__Problem to solve__
Using the records that follow, copy every line containing the word "movements".
*** Opening Given data ***
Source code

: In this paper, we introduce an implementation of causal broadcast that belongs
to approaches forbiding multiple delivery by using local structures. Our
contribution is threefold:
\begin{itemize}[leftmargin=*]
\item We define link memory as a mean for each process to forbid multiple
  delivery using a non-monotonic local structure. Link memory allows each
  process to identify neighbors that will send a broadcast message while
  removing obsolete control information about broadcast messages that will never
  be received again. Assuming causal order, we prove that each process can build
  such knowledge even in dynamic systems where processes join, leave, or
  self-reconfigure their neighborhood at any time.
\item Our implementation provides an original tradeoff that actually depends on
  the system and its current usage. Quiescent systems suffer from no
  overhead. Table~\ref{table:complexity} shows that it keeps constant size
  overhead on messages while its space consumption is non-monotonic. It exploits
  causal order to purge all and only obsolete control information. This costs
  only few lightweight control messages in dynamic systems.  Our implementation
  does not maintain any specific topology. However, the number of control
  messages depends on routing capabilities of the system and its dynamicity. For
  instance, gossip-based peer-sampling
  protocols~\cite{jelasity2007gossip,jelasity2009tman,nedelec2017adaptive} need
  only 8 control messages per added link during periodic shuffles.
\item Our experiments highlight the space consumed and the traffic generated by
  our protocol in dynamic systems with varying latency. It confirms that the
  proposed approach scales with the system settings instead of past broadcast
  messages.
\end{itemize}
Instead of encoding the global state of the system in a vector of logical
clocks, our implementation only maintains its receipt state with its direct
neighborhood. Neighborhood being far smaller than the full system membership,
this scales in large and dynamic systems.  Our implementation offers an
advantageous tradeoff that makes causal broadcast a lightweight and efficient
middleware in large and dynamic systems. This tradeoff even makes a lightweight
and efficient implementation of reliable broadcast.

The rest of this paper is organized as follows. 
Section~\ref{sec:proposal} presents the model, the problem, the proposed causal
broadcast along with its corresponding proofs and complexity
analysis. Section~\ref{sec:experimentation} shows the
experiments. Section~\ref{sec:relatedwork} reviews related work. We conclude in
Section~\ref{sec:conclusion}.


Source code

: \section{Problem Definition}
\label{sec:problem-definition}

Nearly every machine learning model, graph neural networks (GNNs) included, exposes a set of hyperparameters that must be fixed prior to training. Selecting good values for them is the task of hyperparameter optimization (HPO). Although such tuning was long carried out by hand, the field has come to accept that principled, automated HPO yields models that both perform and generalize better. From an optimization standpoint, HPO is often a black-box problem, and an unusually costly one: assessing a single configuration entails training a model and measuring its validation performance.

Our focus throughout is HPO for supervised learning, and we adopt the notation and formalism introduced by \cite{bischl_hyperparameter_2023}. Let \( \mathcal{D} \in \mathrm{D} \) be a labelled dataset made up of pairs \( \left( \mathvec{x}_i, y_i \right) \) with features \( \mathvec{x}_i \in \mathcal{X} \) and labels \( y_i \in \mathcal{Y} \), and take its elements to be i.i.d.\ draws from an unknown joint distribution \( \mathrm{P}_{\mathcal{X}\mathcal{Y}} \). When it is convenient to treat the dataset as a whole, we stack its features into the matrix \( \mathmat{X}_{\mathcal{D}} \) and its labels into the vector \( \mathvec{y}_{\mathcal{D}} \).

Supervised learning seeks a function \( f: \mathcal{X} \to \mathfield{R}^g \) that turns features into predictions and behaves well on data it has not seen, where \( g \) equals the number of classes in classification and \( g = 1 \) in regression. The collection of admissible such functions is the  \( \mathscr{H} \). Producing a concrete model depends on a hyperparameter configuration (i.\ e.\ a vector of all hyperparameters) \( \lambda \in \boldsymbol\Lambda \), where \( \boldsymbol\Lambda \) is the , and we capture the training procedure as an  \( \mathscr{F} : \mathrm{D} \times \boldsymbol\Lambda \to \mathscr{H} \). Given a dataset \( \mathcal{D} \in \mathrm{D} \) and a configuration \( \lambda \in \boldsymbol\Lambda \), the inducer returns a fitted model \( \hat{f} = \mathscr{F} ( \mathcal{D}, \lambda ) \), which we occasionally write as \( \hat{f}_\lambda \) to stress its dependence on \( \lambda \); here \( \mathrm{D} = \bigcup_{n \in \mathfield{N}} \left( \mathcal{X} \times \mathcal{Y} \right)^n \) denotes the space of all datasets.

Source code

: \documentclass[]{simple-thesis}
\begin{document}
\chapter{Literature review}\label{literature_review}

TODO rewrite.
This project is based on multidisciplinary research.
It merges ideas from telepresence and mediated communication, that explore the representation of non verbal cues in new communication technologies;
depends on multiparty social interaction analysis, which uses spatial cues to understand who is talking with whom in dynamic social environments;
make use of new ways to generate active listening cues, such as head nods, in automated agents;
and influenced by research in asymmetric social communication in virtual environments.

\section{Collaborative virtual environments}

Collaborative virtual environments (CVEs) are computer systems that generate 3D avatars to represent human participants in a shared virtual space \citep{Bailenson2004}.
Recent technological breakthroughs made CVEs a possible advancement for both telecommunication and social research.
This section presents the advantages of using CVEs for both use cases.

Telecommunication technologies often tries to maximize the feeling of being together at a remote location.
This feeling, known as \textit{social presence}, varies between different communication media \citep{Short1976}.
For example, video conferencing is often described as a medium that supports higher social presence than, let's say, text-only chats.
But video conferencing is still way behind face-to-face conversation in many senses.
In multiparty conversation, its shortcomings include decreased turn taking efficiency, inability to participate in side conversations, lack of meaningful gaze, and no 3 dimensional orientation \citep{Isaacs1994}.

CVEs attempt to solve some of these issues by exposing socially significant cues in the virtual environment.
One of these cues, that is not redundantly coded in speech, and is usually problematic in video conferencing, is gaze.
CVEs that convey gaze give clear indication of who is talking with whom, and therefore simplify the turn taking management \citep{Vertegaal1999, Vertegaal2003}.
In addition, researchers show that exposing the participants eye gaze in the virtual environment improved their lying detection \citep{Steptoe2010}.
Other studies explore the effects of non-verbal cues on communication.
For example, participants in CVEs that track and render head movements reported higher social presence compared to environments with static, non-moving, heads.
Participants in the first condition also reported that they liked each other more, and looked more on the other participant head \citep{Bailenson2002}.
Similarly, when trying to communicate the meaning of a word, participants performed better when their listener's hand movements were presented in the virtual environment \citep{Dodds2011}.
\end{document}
*** Closing Given data ***
__Solution to this task__
For example, participants in CVEs that track and render head movements reported higher social presence compared to environments with static, non-moving, heads.
Similarly, when trying to communicate the meaning of a word, participants performed better when their listener's hand movements were presented in the virtual environment \citep{Dodds2011}.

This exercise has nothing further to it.